Nothing but the text belongs in the answer: the listing below, copied exactly, without pictures.

• Task material
•••
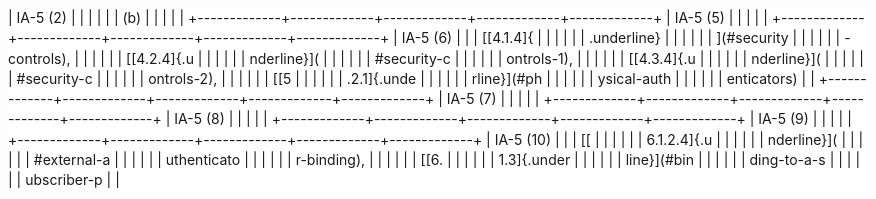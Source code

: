 | IA-5 (2)    |             |             |             |             |
| (b)         |             |             |             |             |
+-------------+-------------+-------------+-------------+-------------+
| IA-5 (5)    |             |             |             |             |
+-------------+-------------+-------------+-------------+-------------+
| IA-5 (6)    |             |             | [[4.1.4]{   |             |
|             |             |             | .underline} |             |
|             |             |             | ](#security |             |
|             |             |             | -controls), |             |
|             |             |             | [[4.2.4]{.u |             |
|             |             |             | nderline}]( |             |
|             |             |             | #security-c |             |
|             |             |             | ontrols-1), |             |
|             |             |             | [[4.3.4]{.u |             |
|             |             |             | nderline}]( |             |
|             |             |             | #security-c |             |
|             |             |             | ontrols-2), |             |
|             |             |             | [[5         |             |
|             |             |             | .2.1]{.unde |             |
|             |             |             | rline}](#ph |             |
|             |             |             | ysical-auth |             |
|             |             |             | enticators) |             |
+-------------+-------------+-------------+-------------+-------------+
| IA-5 (7)    |             |             |             |             |
+-------------+-------------+-------------+-------------+-------------+
| IA-5 (8)    |             |             |             |             |
+-------------+-------------+-------------+-------------+-------------+
| IA-5 (9)    |             |             |             |             |
+-------------+-------------+-------------+-------------+-------------+
| IA-5 (10)   |             |             | [[          |             |
|             |             |             | 6.1.2.4]{.u |             |
|             |             |             | nderline}]( |             |
|             |             |             | #external-a |             |
|             |             |             | uthenticato |             |
|             |             |             | r-binding), |             |
|             |             |             | [[6.        |             |
|             |             |             | 1.3]{.under |             |
|             |             |             | line}](#bin |             |
|             |             |             | ding-to-a-s |             |
|             |             |             | ubscriber-p |             |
•••
• Exercise result
Source code

: | IA-5 (2)    |             |             |             |             |
| (b)         |             |             |             |             |
+-------------+-------------+-------------+-------------+-------------+
| IA-5 (5)    |             |             |             |             |
+-------------+-------------+-------------+-------------+-------------+
| IA-5 (6)    |             |             | [[4.1.4]{   |             |
|             |             |             | .underline} |             |
|             |             |             | ](#security |             |
|             |             |             | -controls), |             |
|             |             |             | [[4.2.4]{.u |             |
|             |             |             | nderline}]( |             |
|             |             |             | #security-c |             |
|             |             |             | ontrols-1), |             |
|             |             |             | [[4.3.4]{.u |             |
|             |             |             | nderline}]( |             |
|             |             |             | #security-c |             |
|             |             |             | ontrols-2), |             |
|             |             |             | [[5         |             |
|             |             |             | .2.1]{.unde |             |
|             |             |             | rline}](#ph |             |
|             |             |             | ysical-auth |             |
|             |             |             | enticators) |             |
+-------------+-------------+-------------+-------------+-------------+
| IA-5 (7)    |             |             |             |             |
+-------------+-------------+-------------+-------------+-------------+
| IA-5 (8)    |             |             |             |             |
+-------------+-------------+-------------+-------------+-------------+
| IA-5 (9)    |             |             |             |             |
+-------------+-------------+-------------+-------------+-------------+
| IA-5 (10)   |             |             | [[          |             |
|             |             |             | 6.1.2.4]{.u |             |
|             |             |             | nderline}]( |             |
|             |             |             | #external-a |             |
|             |             |             | uthenticato |             |
|             |             |             | r-binding), |             |
|             |             |             | [[6.        |             |
|             |             |             | 1.3]{.under |             |
|             |             |             | line}](#bin |             |
|             |             |             | ding-to-a-s |             |
|             |             |             | ubscriber-p |             |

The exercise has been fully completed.